Esse mercado gerou em 1998 a renda para as principais companhias: de US$ 15 bilhões para as que trabalham com sementes, US$ 50 bilhões para as fabricantes de adubos e US$ 35 bilhões para as que produzem venenos. O desenvolvimento das grandes empresas fabricantes de insumos passou a financiar as pesquisas na agricultura desde a Revolução Verde, deixando a agricultura moderna sempre "em moda".

"O maior erro do Brasil foi copiar este sistema. A monocultura, criada pelos europeus e americanos, funciona bem em países de clima temperado, onde numa época do ano o gelo quebra o ciclo das doenças e pragas", explica o pesquisador do Instituto Agronômico de Campinas (IAC), Edmilson Ambrosano. Nestes locais para iniciar um novo plantio é preciso preparar o solo novamente, porque o agricultor tem pouco tempo para plantar. Eles usam a gradagem para ajudar a derreter o gelo e queimar matéria orgânica para aumentar a ciclagem dos nutrientes. Já nosso inverno apenas diminui as pragas, mas elas estão sempre aptas a se multiplicarem muito rapidamente. "O Brasil adotou este sistema sem ter o gelo para quebrar o ciclo das doenças", alerta Ambrosano. "Temos capacidade de dobrar a produção de alimentos com a adoção de técnicas primárias de agricultura", complementa.

A modernização da agricultura desestabilizou comunidades inteiras na América Latina, África e em outras partes. Tais comunidades dispunham de uma agricultura estável há centenas de anos com suas próprias sementes. As sementes híbridas, plantadas nas condições ideais promoveram inicialmente um aumento de produção, enquanto havia material orgânico disponível no solo para reter os nutrientes. Com o passar do tempo as terras se exauriram e o agricultor já não podia comprar as sementes e seus acessórios (adubo e veneno).

Adicionalmente ocorreu o envenenamento dos agricultores, dos alimentos e do meio ambiente, pelo uso crescente dos venenos. A situação tornou-se pior que anteriormente.

A contaminação do solo e da água pode ser provocada quando a atividade agropecuária é intensa e o resíduo orgânico não é decomposto rapidamente. Quando in natura, os resíduos podem queimar as plantas pela elevação da temperatura ou os produtos primários de sua decomposição serem levados para os lençóis freáticos. A contaminação da água por nitratos ou microrganismos patogênicos provoca problemas crônicos na saúde humana. Os alimentos provenientes destas produções de uso constante de agrotóxicos, contêm resíduos destes produtos químicos que também apresentam riscos para as pessoas que o consomem. "Quando adotamos as práticas de monocultivo foi um desastre. É um sistema anti-natural", afirma Ambrosiano.

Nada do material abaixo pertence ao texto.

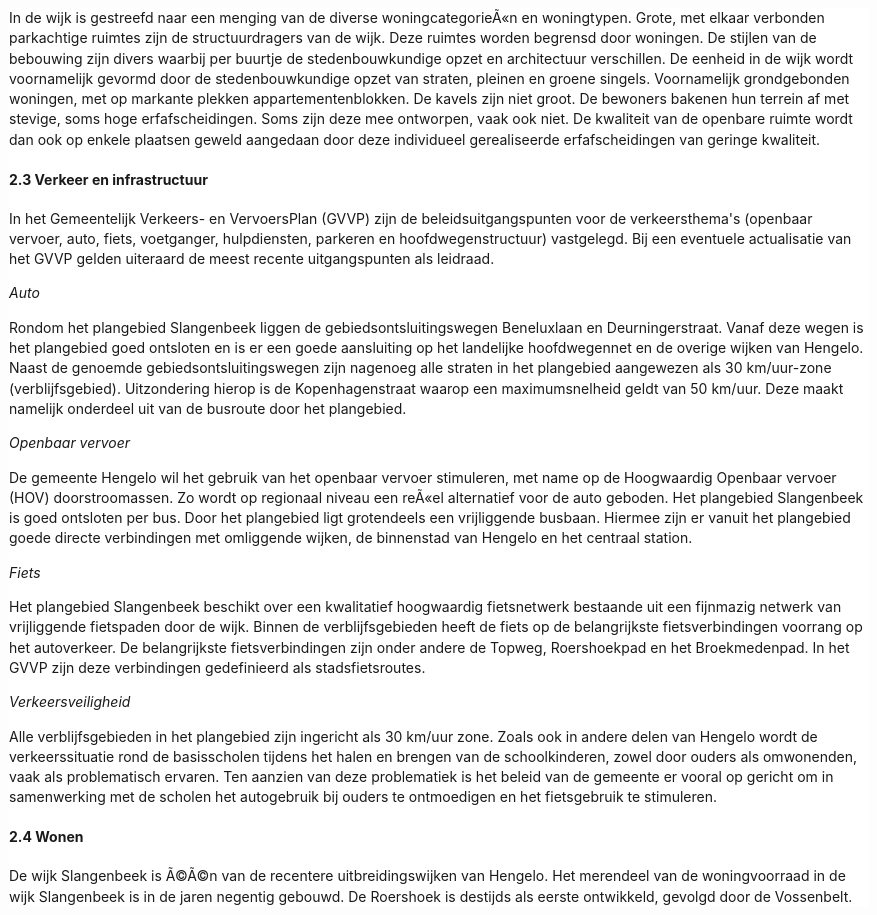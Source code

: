 In de wijk is gestreefd naar een menging van de diverse woningcategorieÃ«n en woningtypen. Grote, met elkaar verbonden parkachtige ruimtes zijn de structuurdragers van de wijk. Deze ruimtes worden begrensd door woningen. De stijlen van de bebouwing zijn divers waarbij per buurtje de stedenbouwkundige opzet en architectuur verschillen. De eenheid in de wijk wordt voornamelijk gevormd door de stedenbouwkundige opzet van straten, pleinen en groene singels. Voornamelijk grondgebonden woningen, met op markante plekken appartementenblokken. De kavels zijn niet groot. De bewoners bakenen hun terrein af met stevige, soms hoge erfafscheidingen. Soms zijn deze mee ontworpen, vaak ook niet. De kwaliteit van de openbare ruimte wordt dan ook op enkele plaatsen geweld aangedaan door deze individueel gerealiseerde erfafscheidingen van geringe kwaliteit.

#### 2\.3 Verkeer en infrastructuur

In het Gemeentelijk Verkeers\- en VervoersPlan (GVVP) zijn de beleidsuitgangspunten voor de verkeersthema's (openbaar vervoer, auto, fiets, voetganger, hulpdiensten, parkeren en hoofdwegenstructuur) vastgelegd. Bij een eventuele actualisatie van het GVVP gelden uiteraard de meest recente uitgangspunten als leidraad.

*Auto*

Rondom het plangebied Slangenbeek liggen de gebiedsontsluitingswegen Beneluxlaan en Deurningerstraat. Vanaf deze wegen is het plangebied goed ontsloten en is er een goede aansluiting op het landelijke hoofdwegennet en de overige wijken van Hengelo. Naast de genoemde gebiedsontsluitingswegen zijn nagenoeg alle straten in het plangebied aangewezen als 30 km/uur\-zone (verblijfsgebied). Uitzondering hierop is de Kopenhagenstraat waarop een maximumsnelheid geldt van 50 km/uur. Deze maakt namelijk onderdeel uit van de busroute door het plangebied.

*Openbaar vervoer*

De gemeente Hengelo wil het gebruik van het openbaar vervoer stimuleren, met name op de Hoogwaardig Openbaar vervoer (HOV) doorstroomassen. Zo wordt op regionaal niveau een reÃ«el alternatief voor de auto geboden. Het plangebied Slangenbeek is goed ontsloten per bus. Door het plangebied ligt grotendeels een vrijliggende busbaan. Hiermee zijn er vanuit het plangebied goede directe verbindingen met omliggende wijken, de binnenstad van Hengelo en het centraal station.

*Fiets*

Het plangebied Slangenbeek beschikt over een kwalitatief hoogwaardig fietsnetwerk bestaande uit een fijnmazig netwerk van vrijliggende fietspaden door de wijk. Binnen de verblijfsgebieden heeft de fiets op de belangrijkste fietsverbindingen voorrang op het autoverkeer. De belangrijkste fietsverbindingen zijn onder andere de Topweg, Roershoekpad en het Broekmedenpad. In het GVVP zijn deze verbindingen gedefinieerd als stadsfietsroutes.

*Verkeersveiligheid*

Alle verblijfsgebieden in het plangebied zijn ingericht als 30 km/uur zone. Zoals ook in andere delen van Hengelo wordt de verkeerssituatie rond de basisscholen tijdens het halen en brengen van de schoolkinderen, zowel door ouders als omwonenden, vaak als problematisch ervaren. Ten aanzien van deze problematiek is het beleid van de gemeente er vooral op gericht om in samenwerking met de scholen het autogebruik bij ouders te ontmoedigen en het fietsgebruik te stimuleren.

#### 2\.4 Wonen

De wijk Slangenbeek is Ã©Ã©n van de recentere uitbreidingswijken van Hengelo. Het merendeel van de woningvoorraad in de wijk Slangenbeek is in de jaren negentig gebouwd. De Roershoek is destijds als eerste ontwikkeld, gevolgd door de Vossenbelt.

O pesquisador lembra que na natureza existem várias espécies crescendo num mesmo espaço, gerando a competitividade e o equilíbrio de insetos e pragas. Os defensivos são em sua maioria seletivos. Eles exterminam os insetos, tanto os predadores quanto os insetos praga. A agricultura quebra este ciclo criando um sistema artificial, que não se mantém naturalmente.

Apregoa-se intensionalmente que não existe alternativa a esse modelo, teimosamente mantido apesar da sua insustentabilidade. A agricultura orgânica, praticada na China há milênios, sustentou até pouco tempo um terço da população mundial numa área útil correspondente à do Estado do Pará, mostrando-se como uma alternativa viável à agricultura predatória convencional dependente do uso intensivo de insumos.

Por requerer o uso intensivo de mão-de-obra, a agricultura orgânica consiste também numa alternativa de empregabilidade das imensas massas de trabalhadores expulsos do campo pela mecanização crescente da agricultura. É uma forma de se produzir alimentos saudáveis resolvendo o problema de desemprego na área.

Existe no mercado mundial uma tendência crescente de produção e de compra de alimentos naturais, contando inclusive com apoios governamentais. Na Europa e EUA os cultivos orgânicos crescem de 25 a 60% ao ano. O mercado brasileiro tem crescido 10% ao ano e 70% da produção é exportada, gerando receita de 10 milhões de dólares. O governo inglês planeja converter para o cultivo orgânico, 20% de sua agricultura convencional. A Alemanha, maior consumidor mundial de produtos orgânicos, determinou que progressivamente toda a alimentação infantil deverá ser constituída por alimentos orgânicos.